Alternative polyadenylation (APA) analysis: Python and R scripts used to perform the alternative polyadenylation analysis are available in “Supplementary file 2: Alternative polyadenylation analysis code,” found in the “Additional files” section of the manuscript. This document serves as the help file to execute the codes.
Dependency packages:
Python packages: pybedtools, pandas, concurrent.futures R Packages: DRIMSeq # BiocManager::install("DRIMSeq") fastp: https://github.com/OpenGene/fastp.git
pigz: https://github.com/madler/pigz.git
bowtie2: https://github.com/BenLangmead/bowtie2.git samtools: https://github.com/samtools/samtools.git
Usage: PACSeqAnalysisPolyA_DB.py <config file>
Configuration file: User can specify raw data directory, reference genome, reference polyA annotations, key analysis parameters and other output parameters in the configuration file, saved as a “yaml” file.
# Header
APSeq:
# base directory of raw data (fastq data in zipped gz format) #
baseDir: RawData
# output directory – all the results will be saved to this directory #
outDir: TestAPAOutput
# maximum CPU cores to use #
mc: "10"
# Path to reference bowtie2 index #
ref_genome: /Index/Human_hg38_UCSC/hg38
# Path to reference genome fasta sequence #
ref_fasta: / Index/Human_hg38_UCSC/hg38.fasta
# Path to reference gene bed file #
ref_bed: /Index/Human_hg38_UCSC/hg38.ucsc.refseq.bed
# Path to reference PolyA data (PolyA_DB) bed file – from PolyADB#
ref_polyA: /mnt/data/Index/PolyA_DB3/hg38.PASsignal.bed
# AP block – reads within this distance of an annotated polyA site are considered.
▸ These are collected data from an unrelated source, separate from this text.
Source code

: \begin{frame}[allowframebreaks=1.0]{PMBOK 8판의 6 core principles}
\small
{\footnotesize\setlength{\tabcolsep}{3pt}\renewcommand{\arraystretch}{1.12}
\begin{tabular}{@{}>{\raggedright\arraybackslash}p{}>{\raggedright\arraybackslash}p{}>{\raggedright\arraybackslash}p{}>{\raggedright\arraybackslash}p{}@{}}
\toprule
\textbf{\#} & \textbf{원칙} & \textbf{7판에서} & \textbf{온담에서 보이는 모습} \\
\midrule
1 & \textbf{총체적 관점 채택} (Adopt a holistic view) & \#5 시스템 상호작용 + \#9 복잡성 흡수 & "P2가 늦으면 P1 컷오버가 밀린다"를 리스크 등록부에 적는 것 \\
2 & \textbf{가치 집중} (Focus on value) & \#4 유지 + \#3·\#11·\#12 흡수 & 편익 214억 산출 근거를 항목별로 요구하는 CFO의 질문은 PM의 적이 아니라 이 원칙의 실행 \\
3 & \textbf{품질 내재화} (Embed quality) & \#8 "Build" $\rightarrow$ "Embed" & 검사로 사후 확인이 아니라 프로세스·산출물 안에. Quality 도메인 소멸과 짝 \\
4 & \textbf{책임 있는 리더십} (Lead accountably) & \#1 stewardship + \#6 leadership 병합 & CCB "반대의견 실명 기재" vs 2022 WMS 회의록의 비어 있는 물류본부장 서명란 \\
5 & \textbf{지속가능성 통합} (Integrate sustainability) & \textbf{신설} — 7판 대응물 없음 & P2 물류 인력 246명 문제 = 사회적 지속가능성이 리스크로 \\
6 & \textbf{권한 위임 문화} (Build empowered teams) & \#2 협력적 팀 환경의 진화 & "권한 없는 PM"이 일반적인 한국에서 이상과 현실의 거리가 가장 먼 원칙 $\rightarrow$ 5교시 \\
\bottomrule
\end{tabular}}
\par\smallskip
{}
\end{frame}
Typically, a read’s length #
APAblock: 69
# Merge AP blocks distance –Cluster annotated polyA sites within this distance #
mddb: 0
# Merge features distance – reads within this distance are pooled as one polyA site #
md: 15
# AP site anchor/feature overlap - reads that overlap by at least an anchor distance are assigned to the same polyA peak #
anchor: 1
# control samples: Should be same as zipped (gz) fastq files, excluding file extensions - if raw files are WT1.fastq.gz, WT2.fastq.gz, or WT3.fastq.gz, replace the file extensions #
ct: WT1,WT2,WT3
# treatment samples: Should be same as zipped (gz) fastq files excluding file extensions #
tr: MT1,MT2,MT3
# poverA – fraction of samples required to have a minimum read count rc (option bellow) #
pA: 0.60
# Read cutoff – at least the pA fraction of samples in either of the conditions should have a minimum of rc reads #
rc: 5
# Minimum Reads per polyA site #
M: 1
# file key – output file name head#
fkey: AltPA_Results
Test environment: Ubuntu 16.04.6, Python 3.6.8, bowtie2 v2.2.6, samtools v1.4.1, bedtools v2.25.0, fastp v0.19.4. Default parameters should work for most of the datasets. However, we recommend adjusting the pA, rc, and M parameters to account for data variability and sequencing depth.